For the wider industry, the message is clear: loyalty can no longer be treated as a cosmetic add-on. If platform holders want players to embrace digital-first gaming, they need to build systems that make players feel recognised, rewarded and fairly treated.
This could include stronger wallet rewards, better discounts for long-term customers, meaningful loyalty tiers, creator-linked rewards, in-game earning opportunities, or more transparent benefits for players who spend heavily across the ecosystem.
“The next phase of loyalty in gaming will not be about badges. It will be about value.”
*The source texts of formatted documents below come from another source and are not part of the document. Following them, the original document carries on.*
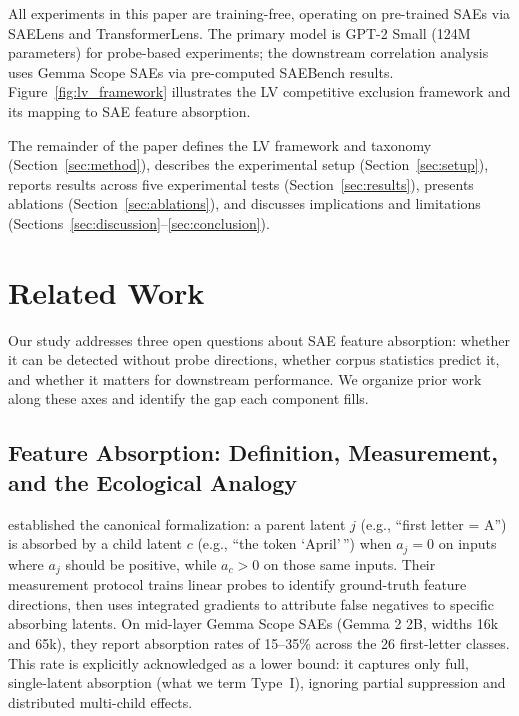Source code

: \documentclass{article}
\begin{document}
All experiments in this paper are training-free, operating on pre-trained SAEs via SAELens and TransformerLens. The primary model is GPT-2 Small (124M parameters) for probe-based experiments; the downstream correlation analysis uses Gemma Scope SAEs via pre-computed SAEBench results. Figure~\ref{fig:lv_framework} illustrates the LV competitive exclusion framework and its mapping to SAE feature absorption.

The remainder of the paper defines the LV framework and taxonomy (Section~\ref{sec:method}), describes the experimental setup (Section~\ref{sec:setup}), reports results across five experimental tests (Section~\ref{sec:results}), presents ablations (Section~\ref{sec:ablations}), and discusses implications and limitations (Sections~\ref{sec:discussion}--\ref{sec:conclusion}).


\section{Related Work}
\label{sec:related}

Our study addresses three open questions about SAE feature absorption: whether it can be detected without probe directions, whether corpus statistics predict it, and whether it matters for downstream performance. We organize prior work along these axes and identify the gap each component fills.

\subsection{Feature Absorption: Definition, Measurement, and the Ecological Analogy}

\citet{chanin2024absorption} established the canonical formalization: a parent latent $j$ (e.g., ``first letter = A'') is absorbed by a child latent $c$ (e.g., ``the token `April'\,'') when $a_j = 0$ on inputs where $a_j$ should be positive, while $a_c > 0$ on those same inputs. Their measurement protocol trains linear probes to identify ground-truth feature directions, then uses integrated gradients to attribute false negatives to specific absorbing latents. On mid-layer Gemma Scope SAEs (Gemma 2 2B, widths 16k and 65k), they report absorption rates of 15--35\% across the 26 first-letter classes. This rate is explicitly acknowledged as a lower bound: it captures only full, single-latent absorption (what we term Type~I), ignoring partial suppression and distributed multi-child effects.
\end{document}
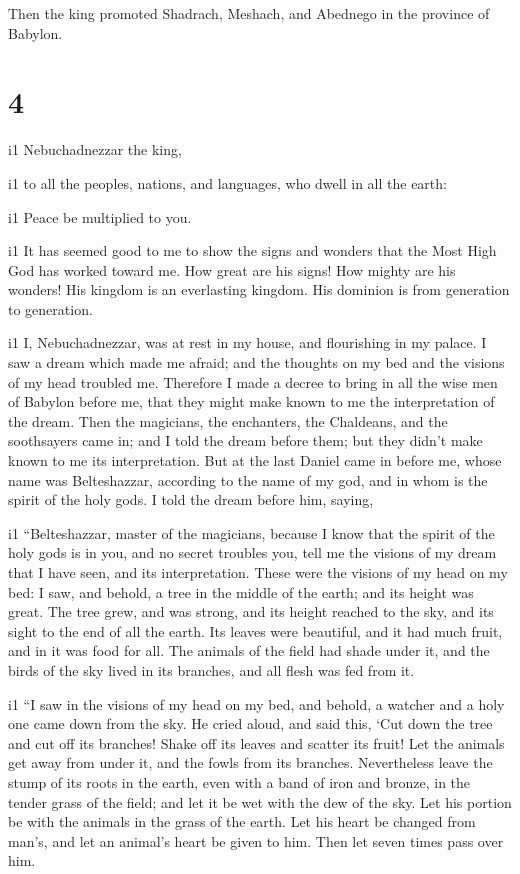  Then the king promoted Shadrach, Meshach, and Abednego in
the province of Babylon.

\hypertarget{section-3}{%
\section{4}\label{section-3}}

i1 Nebuchadnezzar the king,

i1 to all the peoples, nations, and languages, who dwell in all the
earth:

i1 Peace be multiplied to you.

i1 It has seemed good to me to show the signs and wonders
that the Most High God has worked toward me.  How great are
his signs! How mighty are his wonders! His kingdom is an everlasting
kingdom. His dominion is from generation to generation.

i1 I, Nebuchadnezzar, was at rest in my house, and
flourishing in my palace.  I saw a dream which made me
afraid; and the thoughts on my bed and the visions of my head troubled
me.  Therefore I made a decree to bring in all the wise men
of Babylon before me, that they might make known to me the
interpretation of the dream.  Then the magicians, the
enchanters, the Chaldeans, and the soothsayers came in; and I told the
dream before them; but they didn't make known to me its interpretation.
 But at the last Daniel came in before me, whose name was
Belteshazzar, according to the name of my god, and in whom is the spirit
of the holy gods. I told the dream before him, saying,

i1 ``Belteshazzar, master of the magicians, because I know
that the spirit of the holy gods is in you, and no secret troubles you,
tell me the visions of my dream that I have seen, and its
interpretation.  These were the visions of my head on my
bed: I saw, and behold, a tree in the middle of the earth; and its
height was great.  The tree grew, and was strong, and its
height reached to the sky, and its sight to the end of all the earth.
 Its leaves were beautiful, and it had much fruit, and in
it was food for all. The animals of the field had shade under it, and
the birds of the sky lived in its branches, and all flesh was fed from
it.

i1 ``I saw in the visions of my head on my bed, and behold,
a watcher and a holy one came down from the sky.  He cried
aloud, and said this, `Cut down the tree and cut off its branches! Shake
off its leaves and scatter its fruit! Let the animals get away from
under it, and the fowls from its branches.  Nevertheless
leave the stump of its roots in the earth, even with a band of iron and
bronze, in the tender grass of the field; and let it be wet with the dew
of the sky. Let his portion be with the animals in the grass of the
earth.  Let his heart be changed from man's, and let an
animal's heart be given to him. Then let seven times pass over him.

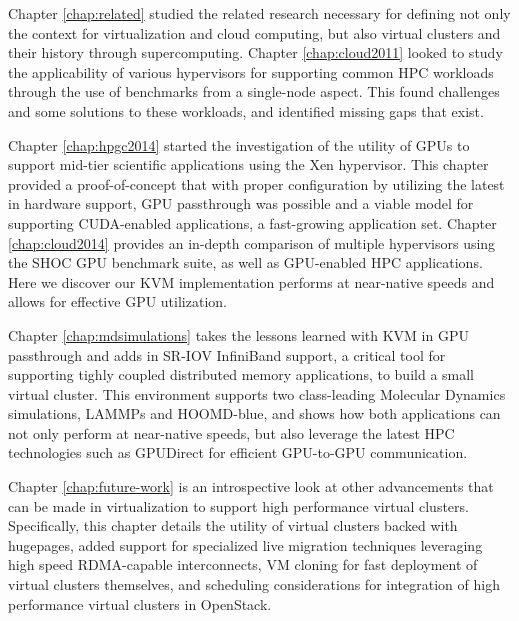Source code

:
Chapter \ref{chap:related} studied the related research necessary for defining not only the context for virtualization and cloud computing, but also virtual clusters and their history through supercomputing.  Chapter \ref{chap:cloud2011} looked to study the applicability of various hypervisors for supporting common HPC workloads through the use of benchmarks from a single-node aspect.  This found challenges and some solutions to these workloads, and identified missing gaps that exist. 

Chapter \ref{chap:hpgc2014} started the investigation of the utility of GPUs to support mid-tier scientific applications using the Xen hypervisor. This chapter provided a proof-of-concept that with proper configuration by utilizing the latest in hardware support, GPU passthrough was possible and a viable model for supporting CUDA-enabled applications, a fast-growing application set. Chapter \ref{chap:cloud2014} provides an in-depth comparison of multiple hypervisors using the SHOC GPU benchmark suite, as well as GPU-enabled HPC applications. Here we discover our KVM implementation performs at near-native speeds and allows for effective GPU utilization. 

Chapter \ref{chap:mdsimulations} takes the lessons learned with KVM in GPU passthrough and adds in SR-IOV InfiniBand support, a critical tool for supporting tighly coupled distributed memory applications, to build a small virtual cluster. This environment supports two class-leading Molecular Dynamics simulations, LAMMPs and HOOMD-blue, and shows how both applications can not only perform at near-native speeds, but also leverage the latest HPC technologies such as GPUDirect for efficient GPU-to-GPU communication. %

Chapter \ref{chap:future-work} is an introspective look at other advancements that can be made in virtualization to support high performance virtual clusters. Specifically, this chapter details the utility of virtual clusters backed with hugepages, added support for specialized live migration techniques leveraging high speed RDMA-capable interconnects, VM cloning for fast deployment of virtual clusters themselves, and scheduling considerations for integration of high performance virtual clusters in OpenStack.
Digital Pricing Remains The Pressure Point
One of the biggest criticisms of digital gaming is price. Many players expect digital titles to be cheaper because there are no discs, cases, shipping costs or shelf space involved. In practice, digital versions often launch at the same price as physical copies.
Thornton argued that publishers do not typically want channel-specific pricing. He told Insider Gaming that game pricing is not based simply on production costs, but on revenue strategy, market pricing and the rising cost of development.
That explanation may make sense from an industry perspective, but it will not satisfy every player. If consumers lose the ability to buy, sell, lend or collect discs, many will expect digital storefronts to offer something in exchange. Without stronger value propositions, the risk is that digital-first gaming feels less like innovation and more like control.
A Defining Moment For PlayStation
Sony is not alone in moving towards a digital future. Across entertainment, physical media has been under pressure for years, from film and music to software and gaming. Yet games are different because they are expensive, interactive, collectable and often tied to long-term access.
That makes Sony’s next moves important. Ending disc production for future releases may be commercially logical, but it also places greater responsibility on PlayStation Store, PlayStation Plus and any future loyalty programme to prove that digital-first gaming can be fair, flexible and rewarding.
PlayStation Stars may not have delivered that answer, but its closure gives Sony a chance to rethink what loyalty should mean in a world where players are buying more digitally than ever before.
For the industry, the lesson is simple. Digital distribution may be the future, but trust will determine how smoothly that future arrives.